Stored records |
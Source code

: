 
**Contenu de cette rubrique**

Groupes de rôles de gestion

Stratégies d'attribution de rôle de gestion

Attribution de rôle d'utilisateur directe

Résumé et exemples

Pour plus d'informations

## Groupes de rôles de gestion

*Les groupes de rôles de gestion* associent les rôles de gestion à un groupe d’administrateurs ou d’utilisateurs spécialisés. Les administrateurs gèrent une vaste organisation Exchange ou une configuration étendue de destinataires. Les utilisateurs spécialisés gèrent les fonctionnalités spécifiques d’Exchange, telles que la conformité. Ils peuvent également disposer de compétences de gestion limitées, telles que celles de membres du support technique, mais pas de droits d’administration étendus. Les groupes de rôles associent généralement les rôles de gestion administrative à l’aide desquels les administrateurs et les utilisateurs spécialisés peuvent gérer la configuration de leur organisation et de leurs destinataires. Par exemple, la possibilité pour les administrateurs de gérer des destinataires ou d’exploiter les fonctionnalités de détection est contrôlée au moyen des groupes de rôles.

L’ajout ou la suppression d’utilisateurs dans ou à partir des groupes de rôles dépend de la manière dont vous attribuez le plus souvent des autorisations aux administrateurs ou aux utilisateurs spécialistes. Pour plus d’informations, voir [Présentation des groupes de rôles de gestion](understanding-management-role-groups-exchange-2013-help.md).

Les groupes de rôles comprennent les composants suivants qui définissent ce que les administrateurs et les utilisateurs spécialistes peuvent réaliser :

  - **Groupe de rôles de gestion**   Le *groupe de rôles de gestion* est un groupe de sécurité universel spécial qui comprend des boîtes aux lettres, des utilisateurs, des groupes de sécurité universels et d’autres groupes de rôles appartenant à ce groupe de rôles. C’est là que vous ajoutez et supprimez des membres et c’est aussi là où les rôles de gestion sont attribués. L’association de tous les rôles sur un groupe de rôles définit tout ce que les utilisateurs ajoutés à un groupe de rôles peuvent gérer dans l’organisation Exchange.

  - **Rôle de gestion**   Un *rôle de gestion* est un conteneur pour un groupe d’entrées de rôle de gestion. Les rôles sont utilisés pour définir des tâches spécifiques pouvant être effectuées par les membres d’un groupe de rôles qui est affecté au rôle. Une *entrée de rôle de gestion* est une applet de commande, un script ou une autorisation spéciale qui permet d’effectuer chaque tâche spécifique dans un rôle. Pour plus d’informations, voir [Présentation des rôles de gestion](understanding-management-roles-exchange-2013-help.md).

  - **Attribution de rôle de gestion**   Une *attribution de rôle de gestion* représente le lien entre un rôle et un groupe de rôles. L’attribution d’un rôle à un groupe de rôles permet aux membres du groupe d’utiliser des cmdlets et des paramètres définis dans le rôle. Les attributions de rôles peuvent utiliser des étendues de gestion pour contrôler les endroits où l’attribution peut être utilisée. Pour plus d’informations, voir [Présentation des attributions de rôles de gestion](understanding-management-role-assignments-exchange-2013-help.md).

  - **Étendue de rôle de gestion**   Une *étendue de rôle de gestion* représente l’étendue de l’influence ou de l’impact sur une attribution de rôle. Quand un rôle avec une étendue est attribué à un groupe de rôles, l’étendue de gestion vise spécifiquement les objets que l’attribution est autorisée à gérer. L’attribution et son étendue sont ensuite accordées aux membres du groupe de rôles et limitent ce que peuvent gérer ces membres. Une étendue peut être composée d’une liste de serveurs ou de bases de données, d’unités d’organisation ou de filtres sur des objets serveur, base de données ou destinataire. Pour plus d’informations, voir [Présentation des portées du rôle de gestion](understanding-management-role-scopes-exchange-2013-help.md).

Instructions for the task |
Set down, exactly as written, each line of the data from its opening line through the one containing "## Groupes de rôles de gestion". Output nothing more.

Your response |
Source code

: 
**Contenu de cette rubrique**

Groupes de rôles de gestion

Stratégies d'attribution de rôle de gestion

Attribution de rôle d'utilisateur directe

Résumé et exemples

Pour plus d'informations

## Groupes de rôles de gestion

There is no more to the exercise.